# The Bite, the Blow and the Bull...



## jackstraw (Jan 3, 2011)

Headed out Wednesday morning before Irene blew through, and the plan was to scout new areas for Reds. The Reds didn't show, but I got on a fairly strong Trout bite. I'm guessing I yanked in between 30-40 fish, most were short, but managed 10 good keepers. Went ahead and racked the boat-just in case Old Girl Irene decided to blow in. 








On Friday-at high tide, Michelle and I checked out the storm surge. It was pretty cool to see the waves splashing into the back yard of the King & Prince.

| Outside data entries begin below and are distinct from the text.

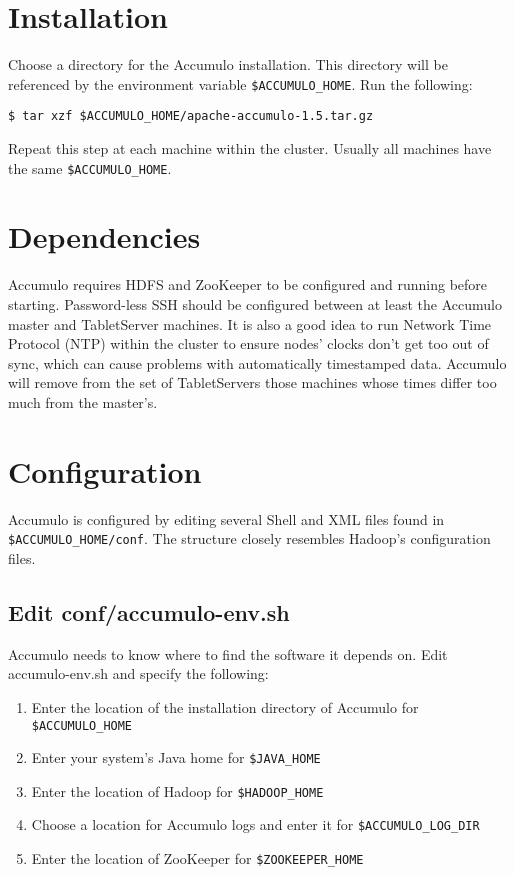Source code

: \section{Installation}
Choose a directory for the Accumulo installation. This directory will be referenced
by the environment variable \texttt{\$ACCUMULO\_HOME}. Run the following:

\small
\begin{verbatim}
$ tar xzf $ACCUMULO_HOME/apache-accumulo-1.5.tar.gz
\end{verbatim}
\normalsize

Repeat this step at each machine within the cluster. Usually all machines have the
same \texttt{\$ACCUMULO\_HOME}.

\section{Dependencies}
Accumulo requires HDFS and ZooKeeper to be configured and running
before starting. Password-less SSH should be configured between at least the
Accumulo master and TabletServer machines. It is also a good idea to run Network
Time Protocol (NTP) within the cluster to ensure nodes' clocks don't get too out of
sync, which can cause problems with automatically timestamped data. Accumulo
will remove from the set of TabletServers those machines whose times differ too
much from the master's.

\section{Configuration}

Accumulo is configured by editing several Shell and XML files found in
\texttt{\$ACCUMULO\_HOME/conf}. The structure closely resembles Hadoop's configuration
files.

\subsection{Edit conf/accumulo-env.sh}

Accumulo needs to know where to find the software it depends on. Edit accumulo-env.sh 
and specify the following:

\begin{enumerate}
\item{Enter the location of the installation directory of Accumulo for \texttt{\$ACCUMULO\_HOME}}
\item{Enter your system's Java home for \texttt{\$JAVA\_HOME}}
\item{Enter the location of Hadoop for \texttt{\$HADOOP\_HOME}}
\item{Choose a location for Accumulo logs and enter it for \texttt{\$ACCUMULO\_LOG\_DIR}}
\item{Enter the location of ZooKeeper for \texttt{\$ZOOKEEPER\_HOME}}
\end{enumerate}

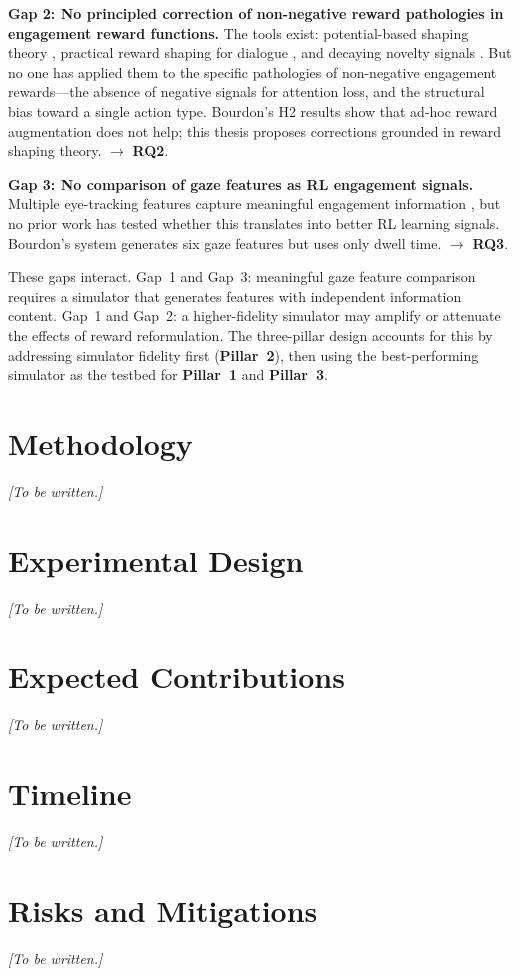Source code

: \documentclass[a4paper, 11pt]{article}
\newcommand{\pillar}[1]{\textbf{Pillar~#1}}
\newcommand{\researchq}[1]{\textbf{RQ#1}}
\begin{document}
\textbf{Gap 2: No principled correction of non-negative reward pathologies in engagement reward functions.} The tools exist: potential-based shaping theory \citep{ng1999policy}, practical reward shaping for dialogue \citep{su2015reward}, and decaying novelty signals \citep{pathak2017curiosity}. But no one has applied them to the specific pathologies of non-negative engagement rewards---the absence of negative signals for attention loss, and the structural bias toward a single action type. Bourdon's H2 results show that ad-hoc reward augmentation does not help; this thesis proposes corrections grounded in reward shaping theory. $\to$ \researchq{2}.

\textbf{Gap 3: No comparison of gaze features as RL engagement signals.} Multiple eye-tracking features capture meaningful engagement information \citep{milekic2025museum,clare2024}, but no prior work has tested whether this translates into better RL learning signals. Bourdon's system generates six gaze features but uses only dwell time. $\to$ \researchq{3}.

These gaps interact. Gap~1 and Gap~3: meaningful gaze feature comparison requires a simulator that generates features with independent information content. Gap~1 and Gap~2: a higher-fidelity simulator may amplify or attenuate the effects of reward reformulation. The three-pillar design accounts for this by addressing simulator fidelity first (\pillar{2}), then using the best-performing simulator as the testbed for \pillar{1} and \pillar{3}.

\section{Methodology}
\label{sec:methodology}
\textit{[To be written.]}

\section{Experimental Design}
\label{sec:experiments}
\textit{[To be written.]}

\section{Expected Contributions}
\label{sec:contributions}
\textit{[To be written.]}

\section{Timeline}
\label{sec:timeline}
\textit{[To be written.]}

\section{Risks and Mitigations}
\label{sec:risks}
\textit{[To be written.]}

\newpage

\end{document}
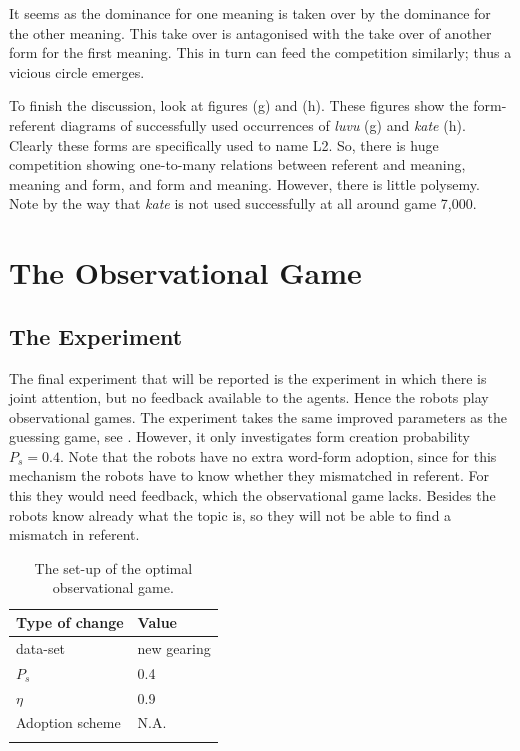 It seems as the dominance for one meaning is taken over by the dominance for the other meaning. This take over is antagonised with the take over of another form for the first meaning. This in turn can feed the competition similarly; thus a vicious circle emerges.


To finish the discussion, look at figures (g) and (h). These figures show the form-referent diagrams of successfully used occurrences of {\it luvu} (g) and {\it kate} (h). Clearly these forms are specifically used to name L2. So, there is huge competition showing one-to-many relations between referent and meaning, meaning and form, and form and meaning. However, there is little polysemy. Note by the way that {\it kate} is not used successfully at all around game 7,000.


\section{The Observational Game}\label{s:opt:oli}

\subsection{The Experiment}

The final experiment that will be reported is the experiment in which there is joint attention, but no feedback available to the agents. Hence the robots play observational games. The experiment takes the same improved parameters as the guessing game, see . However, it only investigates form creation probability $P_s=0.4$. Note that the robots have no extra word-form adoption, since for this mechanism the robots have to know whether they mismatched in referent. For this they would need feedback, which the observational game lacks. Besides the robots know already what the topic is, so they will not be able to find a mismatch in referent.

\begin{table}[t]
\centering
\begin{tabular}{ll}
\lsptoprule
Type of change & Value\\\midrule
data-set & new gearing\\%
$P_s$ & 0.4\\%
$\eta$ & 0.9\\%
Adoption scheme & N.A.\\%
\lspbottomrule
\end{tabular}
\caption{The set-up of the optimal observational game. }
\label{t:opt:oli}
\end{table}

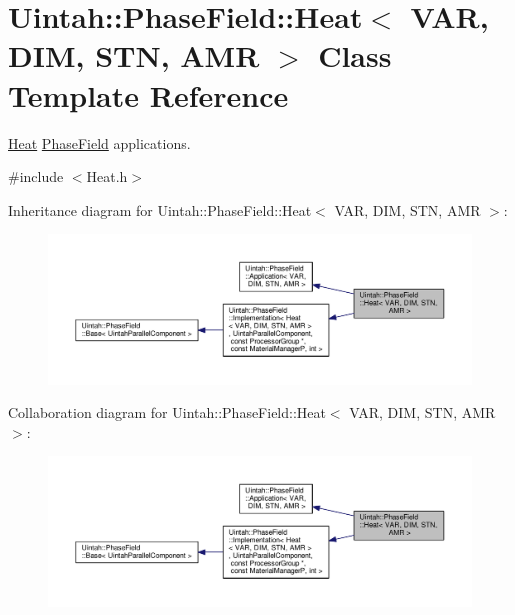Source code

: \hypertarget{classUintah_1_1PhaseField_1_1Heat}{}\section{Uintah\+:\+:Phase\+Field\+:\+:Heat$<$ V\+AR, D\+IM, S\+TN, A\+MR $>$ Class Template Reference}
\label{classUintah_1_1PhaseField_1_1Heat}


\hyperlink{classUintah_1_1PhaseField_1_1Heat}{Heat} \hyperlink{namespaceUintah_1_1PhaseField}{Phase\+Field} applications.  




{\ttfamily \#include $<$Heat.\+h$>$}



Inheritance diagram for Uintah\+:\+:Phase\+Field\+:\+:Heat$<$ V\+AR, D\+IM, S\+TN, A\+MR $>$\+:\nopagebreak
\begin{figure}[H]
\begin{center}
\leavevmode
\includegraphics[width=350pt]{classUintah_1_1PhaseField_1_1Heat__inherit__graph}
\end{center}
\end{figure}


Collaboration diagram for Uintah\+:\+:Phase\+Field\+:\+:Heat$<$ V\+AR, D\+IM, S\+TN, A\+MR $>$\+:\nopagebreak
\begin{figure}[H]
\begin{center}
\leavevmode
\includegraphics[width=350pt]{classUintah_1_1PhaseField_1_1Heat__coll__graph}
\end{center}
\end{figure}
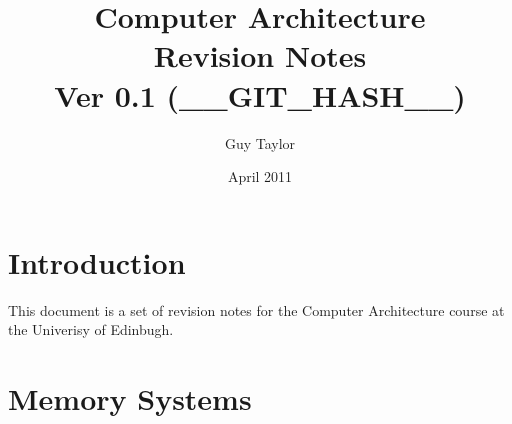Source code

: \documentclass[11pt,twoside,a4paper]{article}
\begin{document}
  
  \title{Computer Architecture \\Revision Notes \\ Ver 0.1 (__GIT_HASH__)}
  \author{Guy Taylor}
  \date{April 2011}
  
  \maketitle
  
  \tableofcontents
  
  \section{Introduction}
    This document is a set of revision notes for the Computer Architecture \cite{car_home} course at the Univerisy of Edinbugh.
  
  \clearpage
  \section{Memory Systems}
        
  
  \clearpage  
  
  
\end{document}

You could've launched your boat from the street at the ramp, and we found some pretty cool marsh critters seeking refuge as well: 
















































Today, headed out to see if we could find those Trout again, but the water was stained and the current was ripping. We stuck our nose in the back of a few creeks and found a good bite of rat Reds, and Daniel even jigged up a Whiting. With some good rips forming out in the river, we took a shot at an area that has been holding big tarpon and sharks, and holds Bull Reds in the fall. After pulling the hooks on a good fish and breaking one off on the channel marker, we were getting a little discouraged. Finally Michelle hooked this beast, fought it perfectly and got her boated. Fish was landed on 15 lb braid with 20 lb fluoro leader. Released her in great shape...


----------



## Fishermon (Oct 19, 2007)

cool report, nice pictures, thanks for sharing.


----------